Required work: On every line of the listing, check for "DoxyParamCaption"; copy the lines that have it.

::::::::

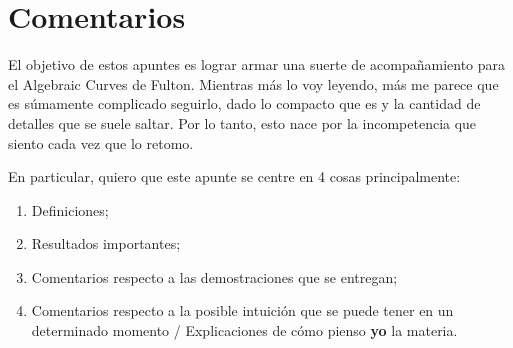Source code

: \section{Comentarios}
El objetivo de estos apuntes es lograr armar una suerte de acompañamiento para el Algebraic Curves de Fulton. Mientras más lo voy leyendo, más me parece que es súmamente complicado seguirlo, dado lo compacto que es y la cantidad de detalles que se suele saltar. Por lo tanto, esto nace por la incompetencia que siento cada vez que lo retomo. \par
En particular, quiero que este apunte se centre en 4 cosas principalmente:
\begin{enumerate}
	\item Definiciones;

	\item Resultados importantes;

	\item Comentarios respecto a las demostraciones que se entregan;

	\item Comentarios respecto a la posible intuición que se puede tener en un determinado momento / Explicaciones de cómo pienso \textbf{yo} la materia.
\end{enumerate}
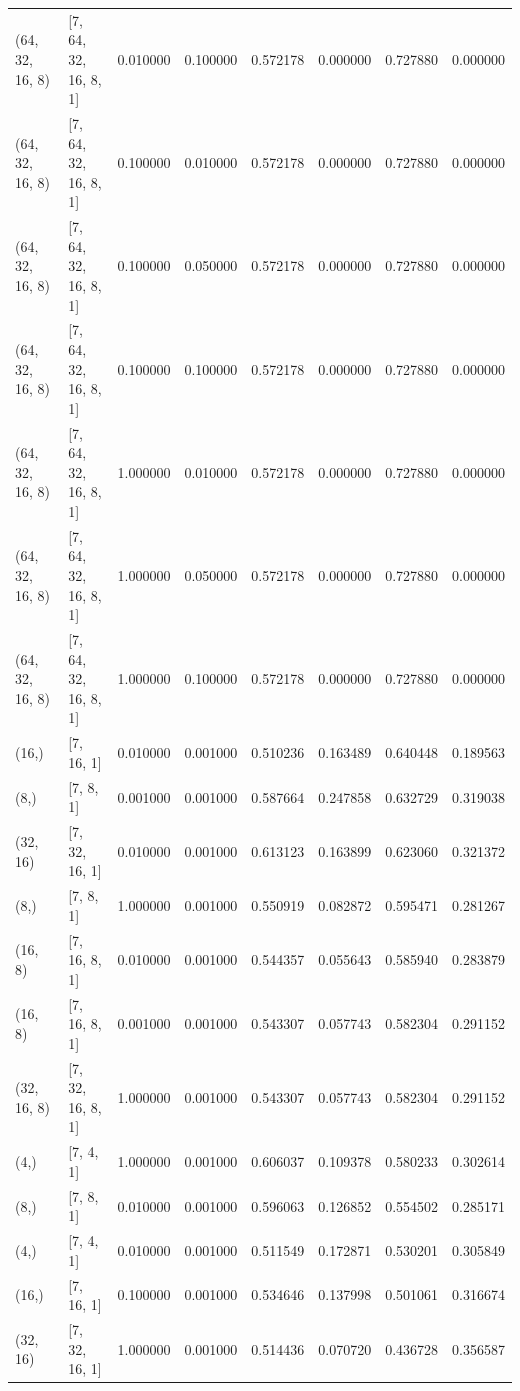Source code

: \begin{tabular}{llrrrrrr}
(64, 32, 16, 8) & [7, 64, 32, 16, 8, 1] & 0.010000 & 0.100000 & 0.572178 & 0.000000 & 0.727880 & 0.000000 \\
(64, 32, 16, 8) & [7, 64, 32, 16, 8, 1] & 0.100000 & 0.010000 & 0.572178 & 0.000000 & 0.727880 & 0.000000 \\
(64, 32, 16, 8) & [7, 64, 32, 16, 8, 1] & 0.100000 & 0.050000 & 0.572178 & 0.000000 & 0.727880 & 0.000000 \\
(64, 32, 16, 8) & [7, 64, 32, 16, 8, 1] & 0.100000 & 0.100000 & 0.572178 & 0.000000 & 0.727880 & 0.000000 \\
(64, 32, 16, 8) & [7, 64, 32, 16, 8, 1] & 1.000000 & 0.010000 & 0.572178 & 0.000000 & 0.727880 & 0.000000 \\
(64, 32, 16, 8) & [7, 64, 32, 16, 8, 1] & 1.000000 & 0.050000 & 0.572178 & 0.000000 & 0.727880 & 0.000000 \\
(64, 32, 16, 8) & [7, 64, 32, 16, 8, 1] & 1.000000 & 0.100000 & 0.572178 & 0.000000 & 0.727880 & 0.000000 \\
(16,) & [7, 16, 1] & 0.010000 & 0.001000 & 0.510236 & 0.163489 & 0.640448 & 0.189563 \\
(8,) & [7, 8, 1] & 0.001000 & 0.001000 & 0.587664 & 0.247858 & 0.632729 & 0.319038 \\
(32, 16) & [7, 32, 16, 1] & 0.010000 & 0.001000 & 0.613123 & 0.163899 & 0.623060 & 0.321372 \\
(8,) & [7, 8, 1] & 1.000000 & 0.001000 & 0.550919 & 0.082872 & 0.595471 & 0.281267 \\
(16, 8) & [7, 16, 8, 1] & 0.010000 & 0.001000 & 0.544357 & 0.055643 & 0.585940 & 0.283879 \\
(16, 8) & [7, 16, 8, 1] & 0.001000 & 0.001000 & 0.543307 & 0.057743 & 0.582304 & 0.291152 \\
(32, 16, 8) & [7, 32, 16, 8, 1] & 1.000000 & 0.001000 & 0.543307 & 0.057743 & 0.582304 & 0.291152 \\
(4,) & [7, 4, 1] & 1.000000 & 0.001000 & 0.606037 & 0.109378 & 0.580233 & 0.302614 \\
(8,) & [7, 8, 1] & 0.010000 & 0.001000 & 0.596063 & 0.126852 & 0.554502 & 0.285171 \\
(4,) & [7, 4, 1] & 0.010000 & 0.001000 & 0.511549 & 0.172871 & 0.530201 & 0.305849 \\
(16,) & [7, 16, 1] & 0.100000 & 0.001000 & 0.534646 & 0.137998 & 0.501061 & 0.316674 \\
(32, 16) & [7, 32, 16, 1] & 1.000000 & 0.001000 & 0.514436 & 0.070720 & 0.436728 & 0.356587 \\

\end{tabular}
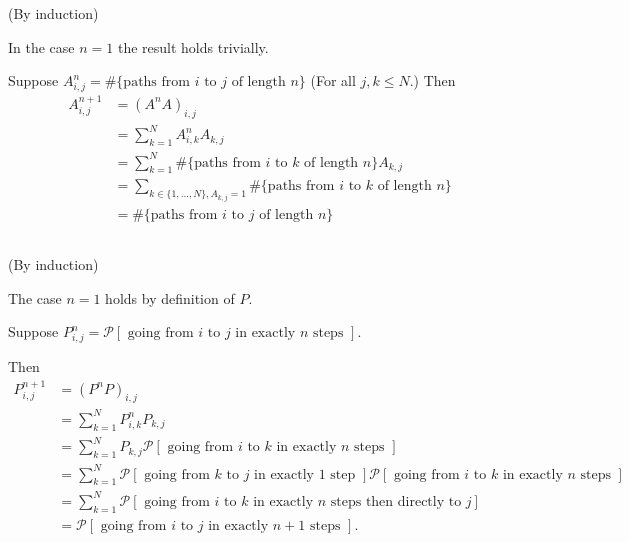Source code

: \documentclass{unswmaths}
\begin{document}
\section{}
\subsection{}
(By induction)

In the case $ n = 1 $ the result holds trivially. 

Suppose $ A^n_{i,j} = \#\{ \text{paths from } i \text{ to } j \text{ of length } n \} $ (For all $ j, k \leq N $.)
Then 
\begin{align*}
    A^{n+1}_{i,j} &= (A^nA)_{i,j} \\
    &= \sum_{k=1}^N A^n_{i,k} A_{k,j} \\
    &= \sum_{k=1}^N \#\{ \text{paths from } i \text{ to } k \text{ of length } n \} A_{k,j} \\ 
    &= \sum_{k \in \{ 1, \ldots, N \}, A_{k,j} = 1 }\#\{ \text{paths from } i \text{ to } k \text{ of length } n \}  \\
    &= \#\{ \text{paths from } i \text{ to } j \text{ of length } n \} 
\end{align*}

\subsection{}
(By induction)

The case $ n = 1 $ holds by definition of $ P $.

Suppose $ P^n_{i,j} = \mathcal{P}[ \text{ going from } i \text{ to } j \text{ in exactly } n \text{ steps }]. $

Then
\begin{align*}
    P_{i,j}^{n+1} &= (P^nP)_{i,j} \\
        &= \sum_{k = 1}^N P^n_{i,k} P_{k,j} \\
        &= \sum_{k=1}^N P_{k,j} \mathcal{P}[ \text{ going from } i \text{ to } k \text{ in exactly } n \text{ steps }] \\
        &= \sum_{k=1}^N \mathcal{P}[ \text{ going from } k \text{ to } j \text{ in exactly } 1 \text{ step }] \mathcal{P}[ \text{ going from } i \text{ to } k \text{ in exactly } n \text{ steps }] \\
        &= \sum_{k=1}^N \mathcal{P}[ \text{ going from } i \text{ to } k \text{ in exactly } n \text{ steps then directly to } j] \\
        &= \mathcal{P}[ \text{ going from } i \text{ to } j \text{ in exactly } n+1 \text{ steps }].
\end{align*}
\end{document}
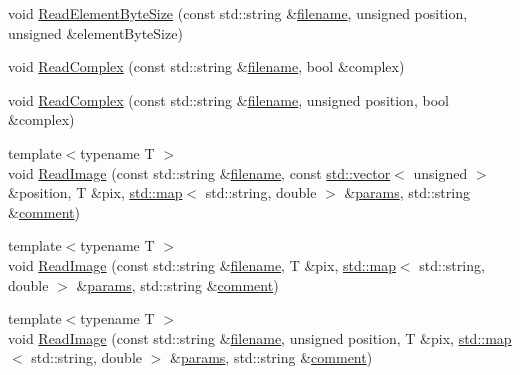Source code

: \begin{DoxyCompactItemize}
\item 
void \hyperlink{class_q_s_t_e_m_1_1_i_data_reader_a00226e15483bff70932930ffafc998c9}{Read\-Element\-Byte\-Size} (const std\-::string \&\hyperlink{write_fields2_file_8m_af3723aa817dbb65282d5e1db81f08ad8}{filename}, unsigned position, unsigned \&element\-Byte\-Size)
\item 
void \hyperlink{class_q_s_t_e_m_1_1_i_data_reader_af89284225ce39d3972fb6070b01fed49}{Read\-Complex} (const std\-::string \&\hyperlink{write_fields2_file_8m_af3723aa817dbb65282d5e1db81f08ad8}{filename}, bool \&complex)
\item 
void \hyperlink{class_q_s_t_e_m_1_1_i_data_reader_a34a719cc8cd48244606d434c023eb6ab}{Read\-Complex} (const std\-::string \&\hyperlink{write_fields2_file_8m_af3723aa817dbb65282d5e1db81f08ad8}{filename}, unsigned position, bool \&complex)
\item 
{\footnotesize template$<$typename T $>$ }\\void \hyperlink{class_q_s_t_e_m_1_1_i_data_reader_ad89828f1c6fe1eb7193572ddedfae8c8}{Read\-Image} (const std\-::string \&\hyperlink{write_fields2_file_8m_af3723aa817dbb65282d5e1db81f08ad8}{filename}, const \hyperlink{qmb_8m_af54b69a32590de218622e869b06b47b3}{std\-::vector}$<$ unsigned $>$ \&position, T \&pix, \hyperlink{_displacement_params_8m_af619c74fd72bdb64d115463dff2720cd}{std\-::map}$<$ std\-::string, double $>$ \&\hyperlink{image_sim_8m_ad57b218fb254a1624c09ad71cb6b6415}{params}, std\-::string \&\hyperlink{image_sim_8m_aea4cc4bd8e43a7f8ebf9b0ee3da8d681}{comment})
\item 
{\footnotesize template$<$typename T $>$ }\\void \hyperlink{class_q_s_t_e_m_1_1_i_data_reader_a6ade8b136d9e08dc1f113c02c9dad1ed}{Read\-Image} (const std\-::string \&\hyperlink{write_fields2_file_8m_af3723aa817dbb65282d5e1db81f08ad8}{filename}, T \&pix, \hyperlink{_displacement_params_8m_af619c74fd72bdb64d115463dff2720cd}{std\-::map}$<$ std\-::string, double $>$ \&\hyperlink{image_sim_8m_ad57b218fb254a1624c09ad71cb6b6415}{params}, std\-::string \&\hyperlink{image_sim_8m_aea4cc4bd8e43a7f8ebf9b0ee3da8d681}{comment})
\item 
{\footnotesize template$<$typename T $>$ }\\void \hyperlink{class_q_s_t_e_m_1_1_i_data_reader_a88d80adb581690d9caaca8f692a9a094}{Read\-Image} (const std\-::string \&\hyperlink{write_fields2_file_8m_af3723aa817dbb65282d5e1db81f08ad8}{filename}, unsigned position, T \&pix, \hyperlink{_displacement_params_8m_af619c74fd72bdb64d115463dff2720cd}{std\-::map}$<$ std\-::string, double $>$ \&\hyperlink{image_sim_8m_ad57b218fb254a1624c09ad71cb6b6415}{params}, std\-::string \&\hyperlink{image_sim_8m_aea4cc4bd8e43a7f8ebf9b0ee3da8d681}{comment})
\end{DoxyCompactItemize}
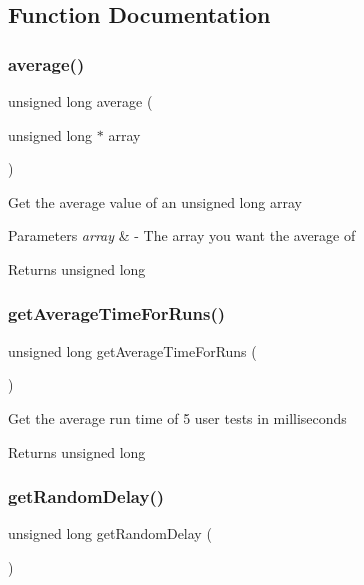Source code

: \subsection{Function Documentation}
\mbox{\label{test_8ino_a3f58cad8e546d58d8d275655e22964c9}} 
\subsubsection{\texorpdfstring{average()}{average()}}
{\footnotesize\ttfamily unsigned long average (\begin{DoxyParamCaption}\item[{unsigned long $\ast$}]{array }\end{DoxyParamCaption})}

Get the average value of an unsigned long array 
\begin{DoxyParams}{Parameters}
{\em array} & -\/ The array you want the average of \\
\hline
\end{DoxyParams}
\begin{DoxyReturn}{Returns}
unsigned long 
\end{DoxyReturn}
\mbox{\label{test_8ino_a3991b3fec82a370bed6f323e5496ba34}} 
\subsubsection{\texorpdfstring{getAverageTimeForRuns()}{getAverageTimeForRuns()}}
{\footnotesize\ttfamily unsigned long get\+Average\+Time\+For\+Runs (\begin{DoxyParamCaption}{ }\end{DoxyParamCaption})}

Get the average run time of 5 user tests in milliseconds \begin{DoxyReturn}{Returns}
unsigned long 
\end{DoxyReturn}
\mbox{\label{test_8ino_acfe46c2625596d6b059364eae0d9de41}} 
\subsubsection{\texorpdfstring{getRandomDelay()}{getRandomDelay()}}
{\footnotesize\ttfamily unsigned long get\+Random\+Delay (\begin{DoxyParamCaption}{ }\end{DoxyParamCaption})}

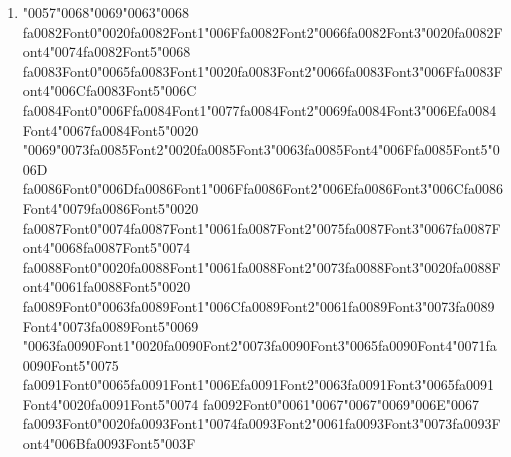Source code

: \documentclass[11pt]{article}
\begin{document}
\begin{enumerate}[label=Q\arabic*., leftmargin=*]
\item {\char"0057}{\char"0068}{\char"0069}{\char"0063}{\char"0068} {\csname fa0082Font0\endcsname\char"0020}{\csname fa0082Font1\endcsname\char"006F}{\csname fa0082Font2\endcsname\char"0066}{\csname fa0082Font3\endcsname\char"0020}{\csname fa0082Font4\endcsname\char"0074}{\csname fa0082Font5\endcsname\char"0068} {\csname fa0083Font0\endcsname\char"0065}{\csname fa0083Font1\endcsname\char"0020}{\csname fa0083Font2\endcsname\char"0066}{\csname fa0083Font3\endcsname\char"006F}{\csname fa0083Font4\endcsname\char"006C}{\csname fa0083Font5\endcsname\char"006C} {\csname fa0084Font0\endcsname\char"006F}{\csname fa0084Font1\endcsname\char"0077}{\csname fa0084Font2\endcsname\char"0069}{\csname fa0084Font3\endcsname\char"006E}{\csname fa0084Font4\endcsname\char"0067}{\csname fa0084Font5\endcsname\char"0020} {\char"0069}{\char"0073}{\csname fa0085Font2\endcsname\char"0020}{\csname fa0085Font3\endcsname\char"0063}{\csname fa0085Font4\endcsname\char"006F}{\csname fa0085Font5\endcsname\char"006D} {\csname fa0086Font0\endcsname\char"006D}{\csname fa0086Font1\endcsname\char"006F}{\csname fa0086Font2\endcsname\char"006E}{\csname fa0086Font3\endcsname\char"006C}{\csname fa0086Font4\endcsname\char"0079}{\csname fa0086Font5\endcsname\char"0020} {\csname fa0087Font0\endcsname\char"0074}{\csname fa0087Font1\endcsname\char"0061}{\csname fa0087Font2\endcsname\char"0075}{\csname fa0087Font3\endcsname\char"0067}{\csname fa0087Font4\endcsname\char"0068}{\csname fa0087Font5\endcsname\char"0074} {\csname fa0088Font0\endcsname\char"0020}{\csname fa0088Font1\endcsname\char"0061}{\csname fa0088Font2\endcsname\char"0073}{\csname fa0088Font3\endcsname\char"0020}{\csname fa0088Font4\endcsname\char"0061}{\csname fa0088Font5\endcsname\char"0020} {\csname fa0089Font0\endcsname\char"0063}{\csname fa0089Font1\endcsname\char"006C}{\csname fa0089Font2\endcsname\char"0061}{\csname fa0089Font3\endcsname\char"0073}{\csname fa0089Font4\endcsname\char"0073}{\csname fa0089Font5\endcsname\char"0069} {\char"0063}{\csname fa0090Font1\endcsname\char"0020}{\csname fa0090Font2\endcsname\char"0073}{\csname fa0090Font3\endcsname\char"0065}{\csname fa0090Font4\endcsname\char"0071}{\csname fa0090Font5\endcsname\char"0075} {\csname fa0091Font0\endcsname\char"0065}{\csname fa0091Font1\endcsname\char"006E}{\csname fa0091Font2\endcsname\char"0063}{\csname fa0091Font3\endcsname\char"0065}{\csname fa0091Font4\endcsname\char"0020}{\csname fa0091Font5\endcsname\char"0074} {\csname fa0092Font0\endcsname\char"0061}{\char"0067}{\char"0067}{\char"0069}{\char"006E}{\char"0067} {\csname fa0093Font0\endcsname\char"0020}{\csname fa0093Font1\endcsname\char"0074}{\csname fa0093Font2\endcsname\char"0061}{\csname fa0093Font3\endcsname\char"0073}{\csname fa0093Font4\endcsname\char"006B}{\csname fa0093Font5\endcsname\char"003F}


\end{enumerate}
\end{document}
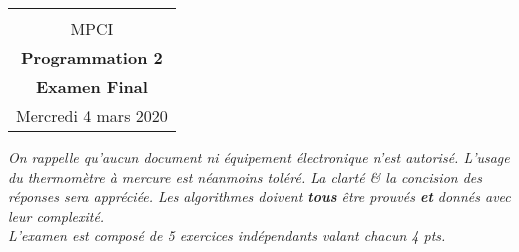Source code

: \documentclass
[12pt]
{article}
\begin{document}
\begin{center}
  \begin{tabular}{c}
  \hline\\%
  {\textsc{MPCI}}\vspace{0.1cm}
  \\
%  
    {\bf {\Large Programmation 2}}\\\vspace{0.2cm}
    {\bf  { Examen Final}}\\
    {\footnotesize Mercredi 4 mars 2020}\\
    \hline
  \end{tabular}
\end{center}
\vspace{0.6cm}
%
%
{\em On rappelle qu'aucun document ni équipement électronique n'est autorisé. L'usage du thermomètre à mercure est néanmoins toléré. La clarté \& la concision des réponses sera appréciée. Les algorithmes doivent {\bf tous} être prouvés {\bf et} donnés avec leur complexité.}\\

{\em L'examen est composé de 5 exercices indépendants valant chacun 4 pts.}\\
\end{document}

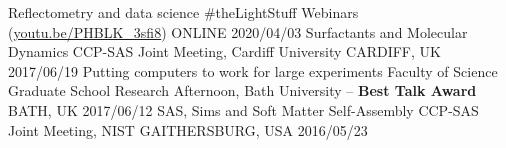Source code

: \vspace{-0.4cm}
\begin{cvhonors}
  \cvhonor
    {Reflectometry and data science}
    {\#theLightStuff Webinars (\href{https://youtu.be/PHBLK_3sfi8}{youtu.be/PHBLK\_3sfi8})}
    {ONLINE}
    {2020/04/03}
  \cvhonor
    {Surfactants and Molecular Dynamics}
    {CCP-SAS Joint Meeting, Cardiff University}
    {CARDIFF, UK}
    {2017/06/19}
  \cvhonor
  	{Putting computers to work for large experiments}
    {Faculty of Science Graduate School Research Afternoon, Bath University -- \textbf{Best Talk Award}}
    {BATH, UK}
    {2017/06/12}
  \cvhonor
    {SAS, Sims and Soft Matter Self-Assembly}
    {CCP-SAS Joint Meeting, NIST}
    {GAITHERSBURG, USA}
    {2016/05/23}
\end{cvhonors}
\pagebreak
{}
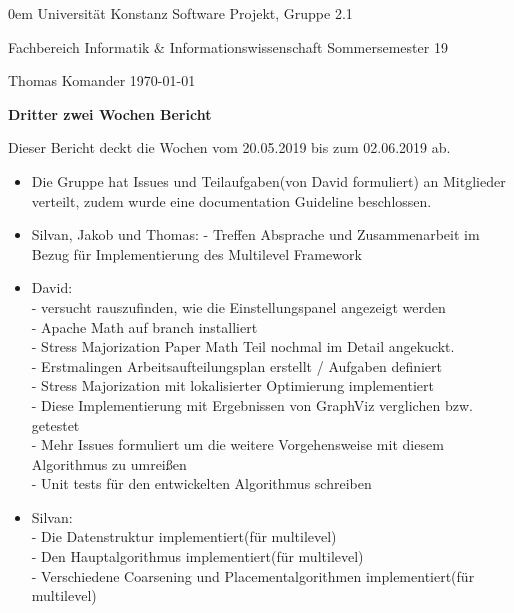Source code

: \documentclass[]{article}
\date{}
\begin{document}
	
	{\footnotesize \parindent0em
		{\sc Universität Konstanz} \hfill {\sc Software Projekt, Gruppe 2.1}\par
		{\sc Fachbereich Informatik \& Informationswissenschaft} \hfill Sommersemester 19 \par
		Thomas Komander \hfill \today\par
		\bigskip
		\begin{center}
			{\LARGE\bf Dritter zwei Wochen Bericht}
			\bigskip
		\end{center}
	}
	
	Dieser Bericht deckt die Wochen vom 20.05.2019 bis zum 02.06.2019 ab. \\
	
	\begin{itemize}
		
		\item Die Gruppe hat Issues und Teilaufgaben(von David formuliert) an Mitglieder verteilt, zudem wurde eine documentation Guideline beschlossen.
		
		\item Silvan, Jakob und Thomas:
		- Treffen Absprache und Zusammenarbeit im Bezug für Implementierung des Multilevel Framework
		
		\item  David: \\
		- versucht rauszufinden, wie die Einstellungspanel angezeigt werden\\
		- Apache Math auf branch installiert\\
		- Stress Majorization Paper Math Teil nochmal im Detail angekuckt.\\
		- Erstmalingen Arbeitsaufteilungsplan erstellt / Aufgaben definiert\\
		- Stress Majorization mit lokalisierter Optimierung implementiert\\
		- Diese Implementierung mit Ergebnissen von GraphViz verglichen bzw. getestet\\
		- Mehr Issues formuliert um die weitere Vorgehensweise mit diesem Algorithmus zu umreißen\\
		- Unit tests für den entwickelten Algorithmus schreiben
		
		\item Silvan: \\
		- Die Datenstruktur implementiert(für multilevel)\\
		- Den Hauptalgorithmus implementiert(für multilevel)\\
		- Verschiedene Coarsening und Placementalgorithmen implementiert(für multilevel)
		

\end{itemize}
\end{document}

::::::::

Result of the task:
{\footnotesize\ttfamily unsigned long average (\begin{DoxyParamCaption}\item[{unsigned long $\ast$}]{array }\end{DoxyParamCaption})}
{\footnotesize\ttfamily unsigned long get\+Average\+Time\+For\+Runs (\begin{DoxyParamCaption}{ }\end{DoxyParamCaption})}
{\footnotesize\ttfamily unsigned long get\+Random\+Delay (\begin{DoxyParamCaption}{ }\end{DoxyParamCaption})}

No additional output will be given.